[TRY IT]:
Down to the last line, set the entries down again exactly.

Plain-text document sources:
________________
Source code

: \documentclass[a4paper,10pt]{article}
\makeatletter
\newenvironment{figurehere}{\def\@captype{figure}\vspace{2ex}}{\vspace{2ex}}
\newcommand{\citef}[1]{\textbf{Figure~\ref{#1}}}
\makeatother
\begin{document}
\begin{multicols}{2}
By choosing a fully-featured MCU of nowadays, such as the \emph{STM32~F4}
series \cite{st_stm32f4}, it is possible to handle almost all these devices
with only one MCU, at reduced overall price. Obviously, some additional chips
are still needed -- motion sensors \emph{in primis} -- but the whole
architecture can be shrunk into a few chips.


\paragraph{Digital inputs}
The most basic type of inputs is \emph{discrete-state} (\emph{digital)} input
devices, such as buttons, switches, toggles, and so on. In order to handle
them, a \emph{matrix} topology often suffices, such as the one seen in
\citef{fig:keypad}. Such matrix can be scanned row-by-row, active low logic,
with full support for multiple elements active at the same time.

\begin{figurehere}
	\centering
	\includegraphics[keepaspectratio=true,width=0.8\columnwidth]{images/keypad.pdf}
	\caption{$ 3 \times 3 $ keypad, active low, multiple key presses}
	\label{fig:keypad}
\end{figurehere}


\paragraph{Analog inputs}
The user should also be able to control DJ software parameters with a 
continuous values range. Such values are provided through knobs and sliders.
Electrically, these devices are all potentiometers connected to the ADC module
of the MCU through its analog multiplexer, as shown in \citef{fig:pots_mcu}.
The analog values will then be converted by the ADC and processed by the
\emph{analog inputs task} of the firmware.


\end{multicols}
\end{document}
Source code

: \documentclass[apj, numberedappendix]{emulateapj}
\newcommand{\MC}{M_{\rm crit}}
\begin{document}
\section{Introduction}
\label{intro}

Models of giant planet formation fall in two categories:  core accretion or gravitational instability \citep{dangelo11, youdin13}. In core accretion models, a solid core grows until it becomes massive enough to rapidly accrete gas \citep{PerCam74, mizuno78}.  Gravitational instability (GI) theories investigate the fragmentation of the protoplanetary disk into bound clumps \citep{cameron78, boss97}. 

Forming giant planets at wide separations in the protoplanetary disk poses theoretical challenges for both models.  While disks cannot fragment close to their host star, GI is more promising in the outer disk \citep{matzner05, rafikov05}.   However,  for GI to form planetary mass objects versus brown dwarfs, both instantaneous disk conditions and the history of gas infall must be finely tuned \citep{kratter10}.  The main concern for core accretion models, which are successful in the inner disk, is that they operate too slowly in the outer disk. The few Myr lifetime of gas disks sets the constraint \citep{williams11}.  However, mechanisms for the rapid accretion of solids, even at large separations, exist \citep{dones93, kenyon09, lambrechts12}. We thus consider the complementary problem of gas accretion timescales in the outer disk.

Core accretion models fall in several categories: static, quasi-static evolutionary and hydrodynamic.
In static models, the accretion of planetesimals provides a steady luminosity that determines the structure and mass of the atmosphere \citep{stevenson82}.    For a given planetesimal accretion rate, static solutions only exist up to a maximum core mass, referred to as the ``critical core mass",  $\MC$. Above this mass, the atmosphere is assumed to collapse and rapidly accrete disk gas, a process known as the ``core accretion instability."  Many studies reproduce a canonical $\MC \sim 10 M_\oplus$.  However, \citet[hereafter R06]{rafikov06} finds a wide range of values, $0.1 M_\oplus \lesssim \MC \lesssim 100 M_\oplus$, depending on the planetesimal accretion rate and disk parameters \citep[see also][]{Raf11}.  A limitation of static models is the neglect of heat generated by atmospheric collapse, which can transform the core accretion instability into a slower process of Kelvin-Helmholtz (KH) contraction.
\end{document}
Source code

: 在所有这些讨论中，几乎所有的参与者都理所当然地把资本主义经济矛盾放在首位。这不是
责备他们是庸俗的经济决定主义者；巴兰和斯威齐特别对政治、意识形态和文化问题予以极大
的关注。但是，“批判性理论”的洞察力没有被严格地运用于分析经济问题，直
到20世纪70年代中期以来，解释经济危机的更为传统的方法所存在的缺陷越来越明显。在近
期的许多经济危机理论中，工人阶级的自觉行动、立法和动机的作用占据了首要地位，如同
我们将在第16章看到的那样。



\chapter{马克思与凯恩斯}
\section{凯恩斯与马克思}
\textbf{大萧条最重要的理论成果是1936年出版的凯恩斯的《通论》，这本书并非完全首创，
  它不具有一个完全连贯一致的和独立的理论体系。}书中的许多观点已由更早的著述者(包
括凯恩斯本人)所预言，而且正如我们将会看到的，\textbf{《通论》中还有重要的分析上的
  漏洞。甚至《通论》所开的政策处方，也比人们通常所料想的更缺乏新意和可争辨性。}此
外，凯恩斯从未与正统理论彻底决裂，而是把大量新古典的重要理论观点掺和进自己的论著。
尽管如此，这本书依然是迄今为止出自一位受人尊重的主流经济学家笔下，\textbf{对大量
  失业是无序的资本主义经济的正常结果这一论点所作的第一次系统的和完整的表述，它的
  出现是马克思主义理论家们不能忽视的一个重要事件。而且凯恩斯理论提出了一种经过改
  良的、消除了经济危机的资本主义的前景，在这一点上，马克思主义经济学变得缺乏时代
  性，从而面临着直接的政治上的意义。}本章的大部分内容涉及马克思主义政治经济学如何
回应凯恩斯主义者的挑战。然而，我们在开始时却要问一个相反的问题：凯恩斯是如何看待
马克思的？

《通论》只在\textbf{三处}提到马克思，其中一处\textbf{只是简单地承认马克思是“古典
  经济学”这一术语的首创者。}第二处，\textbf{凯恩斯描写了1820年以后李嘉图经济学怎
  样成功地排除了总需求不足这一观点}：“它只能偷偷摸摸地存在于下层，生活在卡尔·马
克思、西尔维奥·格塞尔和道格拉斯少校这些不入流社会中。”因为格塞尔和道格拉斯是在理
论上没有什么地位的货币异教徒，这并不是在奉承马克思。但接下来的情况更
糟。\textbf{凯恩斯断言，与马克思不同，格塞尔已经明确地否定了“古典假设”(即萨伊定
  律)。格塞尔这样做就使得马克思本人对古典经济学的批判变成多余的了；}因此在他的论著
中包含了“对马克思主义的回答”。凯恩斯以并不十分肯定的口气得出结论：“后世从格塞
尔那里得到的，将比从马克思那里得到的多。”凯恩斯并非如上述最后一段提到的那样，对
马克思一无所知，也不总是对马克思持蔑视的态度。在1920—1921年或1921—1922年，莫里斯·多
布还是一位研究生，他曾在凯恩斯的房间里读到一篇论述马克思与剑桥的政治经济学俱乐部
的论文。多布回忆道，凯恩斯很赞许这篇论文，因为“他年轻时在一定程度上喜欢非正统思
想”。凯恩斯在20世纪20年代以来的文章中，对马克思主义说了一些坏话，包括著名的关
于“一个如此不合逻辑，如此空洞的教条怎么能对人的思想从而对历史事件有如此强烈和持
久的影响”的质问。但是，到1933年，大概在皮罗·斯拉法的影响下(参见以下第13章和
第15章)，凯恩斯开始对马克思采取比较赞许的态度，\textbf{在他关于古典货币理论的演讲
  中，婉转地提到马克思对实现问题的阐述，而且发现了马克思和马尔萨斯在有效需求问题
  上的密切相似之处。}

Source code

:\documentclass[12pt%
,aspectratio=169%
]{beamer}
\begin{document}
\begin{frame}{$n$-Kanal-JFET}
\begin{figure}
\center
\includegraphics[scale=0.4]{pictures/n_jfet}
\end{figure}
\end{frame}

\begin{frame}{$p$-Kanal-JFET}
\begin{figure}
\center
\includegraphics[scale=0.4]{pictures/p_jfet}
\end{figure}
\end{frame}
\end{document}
________________
[RESPONSE TO THIS EXERCISE]:
Source code

: \documentclass[a4paper,10pt]{article}
\makeatletter
\newenvironment{figurehere}{\def\@captype{figure}\vspace{2ex}}{\vspace{2ex}}
\newcommand{\citef}[1]{\textbf{Figure~\ref{#1}}}
\makeatother
\begin{document}
\begin{multicols}{2}
By choosing a fully-featured MCU of nowadays, such as the \emph{STM32~F4}
series \cite{st_stm32f4}, it is possible to handle almost all these devices
with only one MCU, at reduced overall price. Obviously, some additional chips
are still needed -- motion sensors \emph{in primis} -- but the whole
architecture can be shrunk into a few chips.


\paragraph{Digital inputs}
The most basic type of inputs is \emph{discrete-state} (\emph{digital)} input
devices, such as buttons, switches, toggles, and so on. In order to handle
them, a \emph{matrix} topology often suffices, such as the one seen in
\citef{fig:keypad}. Such matrix can be scanned row-by-row, active low logic,
with full support for multiple elements active at the same time.

\begin{figurehere}
	\centering
	\includegraphics[keepaspectratio=true,width=0.8\columnwidth]{images/keypad.pdf}
	\caption{$ 3 \times 3 $ keypad, active low, multiple key presses}
	\label{fig:keypad}
\end{figurehere}


\paragraph{Analog inputs}
The user should also be able to control DJ software parameters with a 
continuous values range. Such values are provided through knobs and sliders.
Electrically, these devices are all potentiometers connected to the ADC module
of the MCU through its analog multiplexer, as shown in \citef{fig:pots_mcu}.
The analog values will then be converted by the ADC and processed by the
\emph{analog inputs task} of the firmware.


\end{multicols}
\end{document}
Source code

: \documentclass[apj, numberedappendix]{emulateapj}
\newcommand{\MC}{M_{\rm crit}}
\begin{document}
\section{Introduction}
\label{intro}

Models of giant planet formation fall in two categories:  core accretion or gravitational instability \citep{dangelo11, youdin13}. In core accretion models, a solid core grows until it becomes massive enough to rapidly accrete gas \citep{PerCam74, mizuno78}.  Gravitational instability (GI) theories investigate the fragmentation of the protoplanetary disk into bound clumps \citep{cameron78, boss97}. 

Forming giant planets at wide separations in the protoplanetary disk poses theoretical challenges for both models.  While disks cannot fragment close to their host star, GI is more promising in the outer disk \citep{matzner05, rafikov05}.   However,  for GI to form planetary mass objects versus brown dwarfs, both instantaneous disk conditions and the history of gas infall must be finely tuned \citep{kratter10}.  The main concern for core accretion models, which are successful in the inner disk, is that they operate too slowly in the outer disk. The few Myr lifetime of gas disks sets the constraint \citep{williams11}.  However, mechanisms for the rapid accretion of solids, even at large separations, exist \citep{dones93, kenyon09, lambrechts12}. We thus consider the complementary problem of gas accretion timescales in the outer disk.

Core accretion models fall in several categories: static, quasi-static evolutionary and hydrodynamic.
In static models, the accretion of planetesimals provides a steady luminosity that determines the structure and mass of the atmosphere \citep{stevenson82}.    For a given planetesimal accretion rate, static solutions only exist up to a maximum core mass, referred to as the ``critical core mass",  $\MC$. Above this mass, the atmosphere is assumed to collapse and rapidly accrete disk gas, a process known as the ``core accretion instability."  Many studies reproduce a canonical $\MC \sim 10 M_\oplus$.  However, \citet[hereafter R06]{rafikov06} finds a wide range of values, $0.1 M_\oplus \lesssim \MC \lesssim 100 M_\oplus$, depending on the planetesimal accretion rate and disk parameters \citep[see also][]{Raf11}.  A limitation of static models is the neglect of heat generated by atmospheric collapse, which can transform the core accretion instability into a slower process of Kelvin-Helmholtz (KH) contraction.
\end{document}
Source code

: 在所有这些讨论中，几乎所有的参与者都理所当然地把资本主义经济矛盾放在首位。这不是
责备他们是庸俗的经济决定主义者；巴兰和斯威齐特别对政治、意识形态和文化问题予以极大
的关注。但是，“批判性理论”的洞察力没有被严格地运用于分析经济问题，直
到20世纪70年代中期以来，解释经济危机的更为传统的方法所存在的缺陷越来越明显。在近
期的许多经济危机理论中，工人阶级的自觉行动、立法和动机的作用占据了首要地位，如同
我们将在第16章看到的那样。



\chapter{马克思与凯恩斯}
\section{凯恩斯与马克思}
\textbf{大萧条最重要的理论成果是1936年出版的凯恩斯的《通论》，这本书并非完全首创，
  它不具有一个完全连贯一致的和独立的理论体系。}书中的许多观点已由更早的著述者(包
括凯恩斯本人)所预言，而且正如我们将会看到的，\textbf{《通论》中还有重要的分析上的
  漏洞。甚至《通论》所开的政策处方，也比人们通常所料想的更缺乏新意和可争辨性。}此
外，凯恩斯从未与正统理论彻底决裂，而是把大量新古典的重要理论观点掺和进自己的论著。
尽管如此，这本书依然是迄今为止出自一位受人尊重的主流经济学家笔下，\textbf{对大量
  失业是无序的资本主义经济的正常结果这一论点所作的第一次系统的和完整的表述，它的
  出现是马克思主义理论家们不能忽视的一个重要事件。而且凯恩斯理论提出了一种经过改
  良的、消除了经济危机的资本主义的前景，在这一点上，马克思主义经济学变得缺乏时代
  性，从而面临着直接的政治上的意义。}本章的大部分内容涉及马克思主义政治经济学如何
回应凯恩斯主义者的挑战。然而，我们在开始时却要问一个相反的问题：凯恩斯是如何看待
马克思的？

《通论》只在\textbf{三处}提到马克思，其中一处\textbf{只是简单地承认马克思是“古典
  经济学”这一术语的首创者。}第二处，\textbf{凯恩斯描写了1820年以后李嘉图经济学怎
  样成功地排除了总需求不足这一观点}：“它只能偷偷摸摸地存在于下层，生活在卡尔·马
克思、西尔维奥·格塞尔和道格拉斯少校这些不入流社会中。”因为格塞尔和道格拉斯是在理
论上没有什么地位的货币异教徒，这并不是在奉承马克思。但接下来的情况更
糟。\textbf{凯恩斯断言，与马克思不同，格塞尔已经明确地否定了“古典假设”(即萨伊定
  律)。格塞尔这样做就使得马克思本人对古典经济学的批判变成多余的了；}因此在他的论著
中包含了“对马克思主义的回答”。凯恩斯以并不十分肯定的口气得出结论：“后世从格塞
尔那里得到的，将比从马克思那里得到的多。”凯恩斯并非如上述最后一段提到的那样，对
马克思一无所知，也不总是对马克思持蔑视的态度。在1920—1921年或1921—1922年，莫里斯·多
布还是一位研究生，他曾在凯恩斯的房间里读到一篇论述马克思与剑桥的政治经济学俱乐部
的论文。多布回忆道，凯恩斯很赞许这篇论文，因为“他年轻时在一定程度上喜欢非正统思
想”。凯恩斯在20世纪20年代以来的文章中，对马克思主义说了一些坏话，包括著名的关
于“一个如此不合逻辑，如此空洞的教条怎么能对人的思想从而对历史事件有如此强烈和持
久的影响”的质问。但是，到1933年，大概在皮罗·斯拉法的影响下(参见以下第13章和
第15章)，凯恩斯开始对马克思采取比较赞许的态度，\textbf{在他关于古典货币理论的演讲
  中，婉转地提到马克思对实现问题的阐述，而且发现了马克思和马尔萨斯在有效需求问题
  上的密切相似之处。}

Source code

:\documentclass[12pt%
,aspectratio=169%
]{beamer}
\begin{document}
\begin{frame}{$n$-Kanal-JFET}
\begin{figure}
\center
\includegraphics[scale=0.4]{pictures/n_jfet}
\end{figure}
\end{frame}

\begin{frame}{$p$-Kanal-JFET}
\begin{figure}
\center
\includegraphics[scale=0.4]{pictures/p_jfet}
\end{figure}
\end{frame}
\end{document}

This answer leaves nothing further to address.